START RECORDS SUPPLIED

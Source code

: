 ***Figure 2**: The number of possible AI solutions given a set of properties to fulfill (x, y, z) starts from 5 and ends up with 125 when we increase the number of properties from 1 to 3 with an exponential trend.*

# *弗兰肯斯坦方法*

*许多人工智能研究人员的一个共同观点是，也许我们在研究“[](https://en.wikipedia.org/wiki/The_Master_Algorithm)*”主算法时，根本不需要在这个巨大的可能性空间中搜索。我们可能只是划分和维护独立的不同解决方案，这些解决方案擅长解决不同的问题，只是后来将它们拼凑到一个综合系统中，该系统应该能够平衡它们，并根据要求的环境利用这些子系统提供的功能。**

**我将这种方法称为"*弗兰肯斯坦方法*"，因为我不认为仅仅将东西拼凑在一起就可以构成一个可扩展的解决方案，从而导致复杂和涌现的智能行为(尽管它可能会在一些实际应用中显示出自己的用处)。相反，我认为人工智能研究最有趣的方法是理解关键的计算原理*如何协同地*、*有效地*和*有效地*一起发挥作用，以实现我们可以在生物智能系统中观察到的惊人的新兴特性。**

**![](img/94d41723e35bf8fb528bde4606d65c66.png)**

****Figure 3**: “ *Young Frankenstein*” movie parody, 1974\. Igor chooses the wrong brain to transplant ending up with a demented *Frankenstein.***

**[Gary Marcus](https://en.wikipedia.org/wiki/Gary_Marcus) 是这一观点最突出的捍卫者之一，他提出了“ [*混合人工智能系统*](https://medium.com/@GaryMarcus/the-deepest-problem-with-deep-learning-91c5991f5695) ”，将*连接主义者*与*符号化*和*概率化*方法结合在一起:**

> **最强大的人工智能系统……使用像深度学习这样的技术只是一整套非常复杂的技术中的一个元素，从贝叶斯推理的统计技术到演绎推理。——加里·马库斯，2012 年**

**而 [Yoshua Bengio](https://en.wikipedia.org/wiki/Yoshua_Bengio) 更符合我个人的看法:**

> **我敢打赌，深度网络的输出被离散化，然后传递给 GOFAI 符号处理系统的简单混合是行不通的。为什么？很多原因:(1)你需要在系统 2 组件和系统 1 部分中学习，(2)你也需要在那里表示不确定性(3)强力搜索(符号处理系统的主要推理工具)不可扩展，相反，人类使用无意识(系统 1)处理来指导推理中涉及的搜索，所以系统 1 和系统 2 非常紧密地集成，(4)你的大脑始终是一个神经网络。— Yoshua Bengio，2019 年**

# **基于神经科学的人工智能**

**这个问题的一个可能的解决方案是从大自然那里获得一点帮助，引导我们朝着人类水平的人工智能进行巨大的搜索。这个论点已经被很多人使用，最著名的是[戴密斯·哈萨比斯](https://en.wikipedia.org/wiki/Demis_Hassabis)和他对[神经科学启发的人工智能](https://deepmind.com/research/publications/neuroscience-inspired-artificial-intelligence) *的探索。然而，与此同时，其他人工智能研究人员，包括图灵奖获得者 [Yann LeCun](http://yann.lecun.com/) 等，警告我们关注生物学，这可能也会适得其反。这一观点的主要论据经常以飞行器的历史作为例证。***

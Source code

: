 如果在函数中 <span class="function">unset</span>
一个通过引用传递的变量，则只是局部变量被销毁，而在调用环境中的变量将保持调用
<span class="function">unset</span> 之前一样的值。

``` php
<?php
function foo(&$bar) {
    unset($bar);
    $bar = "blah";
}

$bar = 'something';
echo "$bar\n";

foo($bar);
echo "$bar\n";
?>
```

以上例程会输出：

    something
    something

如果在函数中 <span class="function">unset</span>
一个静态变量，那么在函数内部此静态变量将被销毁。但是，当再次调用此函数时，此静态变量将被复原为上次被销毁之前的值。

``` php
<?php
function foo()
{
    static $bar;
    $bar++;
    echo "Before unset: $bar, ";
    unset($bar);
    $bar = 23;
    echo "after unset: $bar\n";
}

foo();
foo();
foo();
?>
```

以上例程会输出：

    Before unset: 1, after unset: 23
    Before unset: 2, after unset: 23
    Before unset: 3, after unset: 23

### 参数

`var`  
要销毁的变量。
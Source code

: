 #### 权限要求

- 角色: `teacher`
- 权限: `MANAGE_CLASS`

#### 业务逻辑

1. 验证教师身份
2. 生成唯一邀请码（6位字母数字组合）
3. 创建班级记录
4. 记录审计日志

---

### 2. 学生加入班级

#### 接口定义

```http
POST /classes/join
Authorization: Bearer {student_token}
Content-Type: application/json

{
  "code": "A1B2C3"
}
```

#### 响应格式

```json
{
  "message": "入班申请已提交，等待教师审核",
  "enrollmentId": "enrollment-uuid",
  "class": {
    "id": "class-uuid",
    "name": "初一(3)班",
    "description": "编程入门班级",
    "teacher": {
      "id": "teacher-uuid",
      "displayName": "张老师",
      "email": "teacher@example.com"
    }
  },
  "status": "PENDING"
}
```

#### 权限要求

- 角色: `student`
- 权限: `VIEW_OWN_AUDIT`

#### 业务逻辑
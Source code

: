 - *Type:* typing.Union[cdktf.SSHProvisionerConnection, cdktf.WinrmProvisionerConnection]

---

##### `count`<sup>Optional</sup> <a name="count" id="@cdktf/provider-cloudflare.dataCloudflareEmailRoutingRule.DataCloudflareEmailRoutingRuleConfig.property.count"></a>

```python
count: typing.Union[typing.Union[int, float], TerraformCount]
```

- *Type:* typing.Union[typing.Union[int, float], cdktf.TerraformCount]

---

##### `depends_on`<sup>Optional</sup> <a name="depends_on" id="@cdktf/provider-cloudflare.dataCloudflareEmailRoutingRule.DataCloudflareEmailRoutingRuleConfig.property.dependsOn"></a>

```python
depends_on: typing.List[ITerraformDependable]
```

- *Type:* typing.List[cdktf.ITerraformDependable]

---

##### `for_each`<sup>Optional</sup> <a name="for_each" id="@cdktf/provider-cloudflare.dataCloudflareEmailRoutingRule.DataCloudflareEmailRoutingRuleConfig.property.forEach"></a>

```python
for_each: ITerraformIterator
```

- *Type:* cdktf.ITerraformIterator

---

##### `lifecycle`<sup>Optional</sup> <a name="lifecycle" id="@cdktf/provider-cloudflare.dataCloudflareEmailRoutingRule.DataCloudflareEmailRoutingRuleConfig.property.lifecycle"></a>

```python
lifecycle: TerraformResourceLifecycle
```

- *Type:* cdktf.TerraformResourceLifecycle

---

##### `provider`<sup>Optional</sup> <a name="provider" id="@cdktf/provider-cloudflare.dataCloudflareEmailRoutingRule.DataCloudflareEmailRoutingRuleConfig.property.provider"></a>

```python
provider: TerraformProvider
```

END RECORDS SUPPLIED

- [PROMPT]: Retype exactly the lines from the start of the entries through the one with "# *弗兰肯斯坦方法*"; include both ends.

- [TASK RESULT]:
Source code

: ***Figure 2**: The number of possible AI solutions given a set of properties to fulfill (x, y, z) starts from 5 and ends up with 125 when we increase the number of properties from 1 to 3 with an exponential trend.*

# *弗兰肯斯坦方法*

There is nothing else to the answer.